**EXERCISE OBJECTIVE:** Repeat the listing exactly as given, omitting every image.

**RAW DATA:**
• • • • • • •

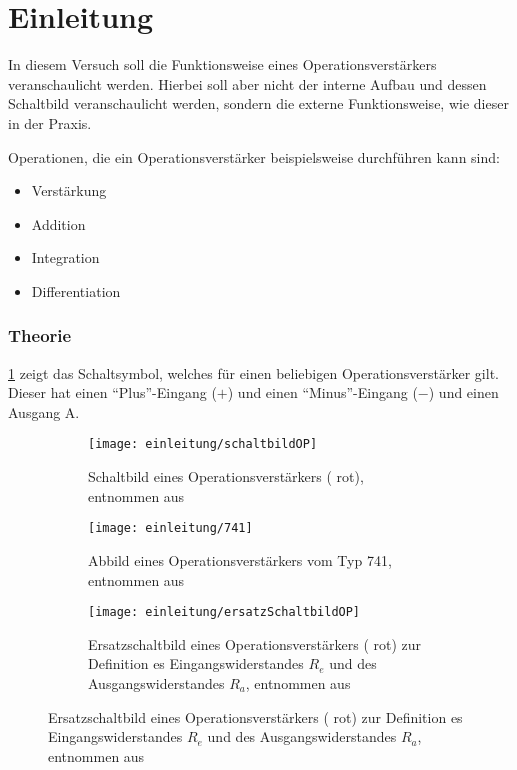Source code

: \part{Einleitung}
In diesem Versuch soll die Funktionsweise eines Operationsverstärkers
veranschaulicht werden. Hierbei soll aber nicht der interne Aufbau und dessen 
Schaltbild veranschaulicht werden, sondern die externe Funktionsweise, wie 
dieser in der Praxis.

Operationen, die ein Operationsverstärker beispielsweise durchführen kann sind:
\begin{itemize}[noitemsep,nosep]
	\item Verstärkung
	\item Addition
	\item Integration
	\item Differentiation
\end{itemize}

\section{Theorie}
\cref{fig:Einleitung/SchaltbildOperationsverstärker} zeigt das Schaltsymbol, 
welches für einen beliebigen Operationsverstärker gilt. Dieser hat einen 
"`Plus"'-Eingang ($+$) und einen "`Minus"'-Eingang ($-$) und einen Ausgang A.

\begin{figure}[H]
	\centering
	\begin{subfigure}[t]{0.3\linewidth}
		\centering
		\texttt{[image: einleitung/schaltbildOP]}
		\caption{Schaltbild eines Operationsverstärkers ({\color{red} rot}), 
		entnommen aus \cite{script}}
		\label{fig:Einleitung/SchaltbildOperationsverstärker}
	\end{subfigure}
	\quad
	\begin{subfigure}[t]{0.2\linewidth}
		\centering
		\texttt{[image: einleitung/741]}
		\caption{Abbild eines Operationsverstärkers vom Typ 741, entnommen aus 
		\cite{image741}}
		\label{fig:Einleitung/Operationsverstärker}
	\end{subfigure}
	\quad
	\begin{subfigure}[t]{0.3\linewidth}
		\centering
		\texttt{[image: einleitung/ersatzSchaltbildOP]}
		\caption{Ersatzschaltbild eines Operationsverstärkers ({\color{red} 
		rot}) zur Definition es Eingangswiderstandes $R_e$ und des 
		Ausgangswiderstandes $R_a$, entnommen aus \cite{script}}
		\label{fig:Einleitung/ErsatzschaltbildOperationsverstärker}
	\end{subfigure}
\end{figure}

• • • • • • •

**FINISHED TASK:**
Source code

: \part{Einleitung}
In diesem Versuch soll die Funktionsweise eines Operationsverstärkers
veranschaulicht werden. Hierbei soll aber nicht der interne Aufbau und dessen 
Schaltbild veranschaulicht werden, sondern die externe Funktionsweise, wie 
dieser in der Praxis.

Operationen, die ein Operationsverstärker beispielsweise durchführen kann sind:
\begin{itemize}[noitemsep,nosep]
	\item Verstärkung
	\item Addition
	\item Integration
	\item Differentiation
\end{itemize}

\section{Theorie}
\cref{fig:Einleitung/SchaltbildOperationsverstärker} zeigt das Schaltsymbol, 
welches für einen beliebigen Operationsverstärker gilt. Dieser hat einen 
"`Plus"'-Eingang ($+$) und einen "`Minus"'-Eingang ($-$) und einen Ausgang A.

\begin{figure}[H]
	\centering
	\begin{subfigure}[t]{0.3\linewidth}
		\centering
		\texttt{[image: einleitung/schaltbildOP]}
		\caption{Schaltbild eines Operationsverstärkers ({\color{red} rot}), 
		entnommen aus \cite{script}}
		\label{fig:Einleitung/SchaltbildOperationsverstärker}
	\end{subfigure}
	\quad
	\begin{subfigure}[t]{0.2\linewidth}
		\centering
		\texttt{[image: einleitung/741]}
		\caption{Abbild eines Operationsverstärkers vom Typ 741, entnommen aus 
		\cite{image741}}
		\label{fig:Einleitung/Operationsverstärker}
	\end{subfigure}
	\quad
	\begin{subfigure}[t]{0.3\linewidth}
		\centering
		\texttt{[image: einleitung/ersatzSchaltbildOP]}
		\caption{Ersatzschaltbild eines Operationsverstärkers ({\color{red} 
		rot}) zur Definition es Eingangswiderstandes $R_e$ und des 
		Ausgangswiderstandes $R_a$, entnommen aus \cite{script}}
		\label{fig:Einleitung/ErsatzschaltbildOperationsverstärker}
	\end{subfigure}
\end{figure}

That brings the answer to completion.